Source texts of formatted documents
========================
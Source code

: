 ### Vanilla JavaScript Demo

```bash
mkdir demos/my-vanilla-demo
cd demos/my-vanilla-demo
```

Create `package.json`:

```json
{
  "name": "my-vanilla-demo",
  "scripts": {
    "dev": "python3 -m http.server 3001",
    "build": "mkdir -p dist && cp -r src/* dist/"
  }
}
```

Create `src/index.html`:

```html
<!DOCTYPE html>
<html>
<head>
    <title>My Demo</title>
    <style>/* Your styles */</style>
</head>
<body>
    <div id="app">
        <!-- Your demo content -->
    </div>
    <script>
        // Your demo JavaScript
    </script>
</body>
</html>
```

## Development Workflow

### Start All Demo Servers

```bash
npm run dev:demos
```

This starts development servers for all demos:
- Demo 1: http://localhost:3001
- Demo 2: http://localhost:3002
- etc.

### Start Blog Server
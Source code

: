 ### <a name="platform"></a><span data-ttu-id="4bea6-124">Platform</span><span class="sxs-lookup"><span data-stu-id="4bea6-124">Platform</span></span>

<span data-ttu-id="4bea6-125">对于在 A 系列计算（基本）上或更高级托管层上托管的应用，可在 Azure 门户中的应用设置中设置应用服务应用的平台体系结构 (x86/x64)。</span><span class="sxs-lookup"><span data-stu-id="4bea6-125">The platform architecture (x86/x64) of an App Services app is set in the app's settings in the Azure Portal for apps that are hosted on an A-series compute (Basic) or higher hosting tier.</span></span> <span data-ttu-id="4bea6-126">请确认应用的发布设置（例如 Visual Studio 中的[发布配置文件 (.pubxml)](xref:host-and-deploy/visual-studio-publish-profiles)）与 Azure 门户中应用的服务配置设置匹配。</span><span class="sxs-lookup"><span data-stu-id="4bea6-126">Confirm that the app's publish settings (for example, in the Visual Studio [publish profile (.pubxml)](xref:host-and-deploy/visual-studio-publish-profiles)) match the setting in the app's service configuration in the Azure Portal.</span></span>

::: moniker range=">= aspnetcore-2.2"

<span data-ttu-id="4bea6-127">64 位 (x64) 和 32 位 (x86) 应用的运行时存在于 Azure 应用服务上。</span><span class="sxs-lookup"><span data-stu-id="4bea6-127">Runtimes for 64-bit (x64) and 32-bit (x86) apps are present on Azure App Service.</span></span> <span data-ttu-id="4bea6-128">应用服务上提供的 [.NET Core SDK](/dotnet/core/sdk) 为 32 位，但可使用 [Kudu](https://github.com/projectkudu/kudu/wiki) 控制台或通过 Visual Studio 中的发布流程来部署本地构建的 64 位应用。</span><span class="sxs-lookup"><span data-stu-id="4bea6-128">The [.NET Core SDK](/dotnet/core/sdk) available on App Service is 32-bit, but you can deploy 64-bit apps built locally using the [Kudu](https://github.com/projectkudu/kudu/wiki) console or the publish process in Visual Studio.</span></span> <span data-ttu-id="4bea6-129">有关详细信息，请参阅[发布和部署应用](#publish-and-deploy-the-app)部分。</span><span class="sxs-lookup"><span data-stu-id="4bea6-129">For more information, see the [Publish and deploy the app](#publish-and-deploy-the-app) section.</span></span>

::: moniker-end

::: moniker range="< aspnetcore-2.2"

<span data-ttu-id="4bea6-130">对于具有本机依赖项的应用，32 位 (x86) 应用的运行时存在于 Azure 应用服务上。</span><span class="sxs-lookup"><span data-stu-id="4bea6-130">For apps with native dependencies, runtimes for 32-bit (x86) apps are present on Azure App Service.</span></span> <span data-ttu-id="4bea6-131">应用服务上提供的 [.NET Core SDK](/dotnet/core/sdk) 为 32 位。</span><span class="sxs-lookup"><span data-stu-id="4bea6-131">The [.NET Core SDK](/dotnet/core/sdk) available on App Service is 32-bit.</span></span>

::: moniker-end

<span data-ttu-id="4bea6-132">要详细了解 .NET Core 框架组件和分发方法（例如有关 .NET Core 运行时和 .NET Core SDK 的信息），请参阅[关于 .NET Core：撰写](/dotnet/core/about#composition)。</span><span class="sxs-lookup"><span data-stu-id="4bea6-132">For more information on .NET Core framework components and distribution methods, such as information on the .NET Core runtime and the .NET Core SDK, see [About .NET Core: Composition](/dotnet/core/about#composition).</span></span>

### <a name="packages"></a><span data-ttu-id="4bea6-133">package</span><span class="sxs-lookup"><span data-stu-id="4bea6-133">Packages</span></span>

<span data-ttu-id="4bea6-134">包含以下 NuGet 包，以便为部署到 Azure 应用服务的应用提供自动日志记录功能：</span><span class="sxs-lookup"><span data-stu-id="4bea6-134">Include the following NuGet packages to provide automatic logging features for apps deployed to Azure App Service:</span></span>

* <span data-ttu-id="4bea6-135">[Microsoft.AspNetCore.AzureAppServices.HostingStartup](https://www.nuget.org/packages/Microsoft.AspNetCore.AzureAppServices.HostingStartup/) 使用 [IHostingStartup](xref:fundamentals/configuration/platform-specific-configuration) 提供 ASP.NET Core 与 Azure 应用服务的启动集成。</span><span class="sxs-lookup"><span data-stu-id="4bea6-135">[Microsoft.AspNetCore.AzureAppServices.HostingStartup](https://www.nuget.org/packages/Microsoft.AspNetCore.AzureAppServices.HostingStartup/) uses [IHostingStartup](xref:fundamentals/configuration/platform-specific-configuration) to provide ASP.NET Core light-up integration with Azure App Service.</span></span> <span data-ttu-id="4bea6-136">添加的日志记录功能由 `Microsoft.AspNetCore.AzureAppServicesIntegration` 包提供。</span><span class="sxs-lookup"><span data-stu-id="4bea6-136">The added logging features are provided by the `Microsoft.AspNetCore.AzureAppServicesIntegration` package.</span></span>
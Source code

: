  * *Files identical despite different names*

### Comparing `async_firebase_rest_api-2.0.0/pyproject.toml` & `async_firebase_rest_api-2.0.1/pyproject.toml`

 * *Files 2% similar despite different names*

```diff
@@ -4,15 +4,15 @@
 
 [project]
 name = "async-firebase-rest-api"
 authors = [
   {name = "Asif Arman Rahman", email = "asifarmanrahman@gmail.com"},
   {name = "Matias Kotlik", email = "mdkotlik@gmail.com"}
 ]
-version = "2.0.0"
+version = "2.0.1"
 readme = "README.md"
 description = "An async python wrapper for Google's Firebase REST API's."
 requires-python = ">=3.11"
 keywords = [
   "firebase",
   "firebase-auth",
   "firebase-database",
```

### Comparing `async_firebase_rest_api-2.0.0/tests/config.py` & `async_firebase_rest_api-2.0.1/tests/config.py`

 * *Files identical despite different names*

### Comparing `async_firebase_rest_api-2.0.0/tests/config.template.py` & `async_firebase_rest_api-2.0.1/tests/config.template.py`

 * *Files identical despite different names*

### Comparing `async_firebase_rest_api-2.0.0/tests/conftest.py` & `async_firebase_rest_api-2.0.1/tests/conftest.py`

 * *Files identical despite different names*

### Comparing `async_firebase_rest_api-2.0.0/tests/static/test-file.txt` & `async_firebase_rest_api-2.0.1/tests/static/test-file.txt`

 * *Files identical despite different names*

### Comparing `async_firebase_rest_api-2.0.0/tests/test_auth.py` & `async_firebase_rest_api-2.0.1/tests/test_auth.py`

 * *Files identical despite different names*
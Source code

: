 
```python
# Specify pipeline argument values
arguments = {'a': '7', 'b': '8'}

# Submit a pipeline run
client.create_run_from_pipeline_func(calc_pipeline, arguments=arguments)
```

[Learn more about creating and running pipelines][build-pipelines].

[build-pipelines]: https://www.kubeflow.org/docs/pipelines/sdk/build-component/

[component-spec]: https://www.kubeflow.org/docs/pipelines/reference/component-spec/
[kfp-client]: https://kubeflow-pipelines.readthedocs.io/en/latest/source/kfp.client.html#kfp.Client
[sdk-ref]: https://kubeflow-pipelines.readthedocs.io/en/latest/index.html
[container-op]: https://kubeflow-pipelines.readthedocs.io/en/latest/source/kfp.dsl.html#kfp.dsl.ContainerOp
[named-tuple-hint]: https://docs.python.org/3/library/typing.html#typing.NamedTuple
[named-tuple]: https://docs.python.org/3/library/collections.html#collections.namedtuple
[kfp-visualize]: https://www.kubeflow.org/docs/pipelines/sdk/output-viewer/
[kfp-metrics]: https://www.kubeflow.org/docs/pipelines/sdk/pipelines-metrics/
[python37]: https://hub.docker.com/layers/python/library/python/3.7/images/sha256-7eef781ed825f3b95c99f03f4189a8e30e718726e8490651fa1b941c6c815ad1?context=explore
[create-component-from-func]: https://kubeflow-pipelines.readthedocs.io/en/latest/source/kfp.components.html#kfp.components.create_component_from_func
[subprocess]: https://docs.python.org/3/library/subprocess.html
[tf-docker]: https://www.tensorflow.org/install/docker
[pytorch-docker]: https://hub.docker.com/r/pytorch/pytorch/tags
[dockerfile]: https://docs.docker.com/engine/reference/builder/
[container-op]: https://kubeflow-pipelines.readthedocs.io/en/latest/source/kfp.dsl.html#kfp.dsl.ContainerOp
========================
• Problem to work on: Find "[subprocess]: https://docs.python.org/3/library/subprocess.html" in the records above. Repeat its line and every later line exactly, through the last one.

• Result:
[subprocess]: https://docs.python.org/3/library/subprocess.html
[tf-docker]: https://www.tensorflow.org/install/docker
[pytorch-docker]: https://hub.docker.com/r/pytorch/pytorch/tags
[dockerfile]: https://docs.docker.com/engine/reference/builder/
[container-op]: https://kubeflow-pipelines.readthedocs.io/en/latest/source/kfp.dsl.html#kfp.dsl.ContainerOp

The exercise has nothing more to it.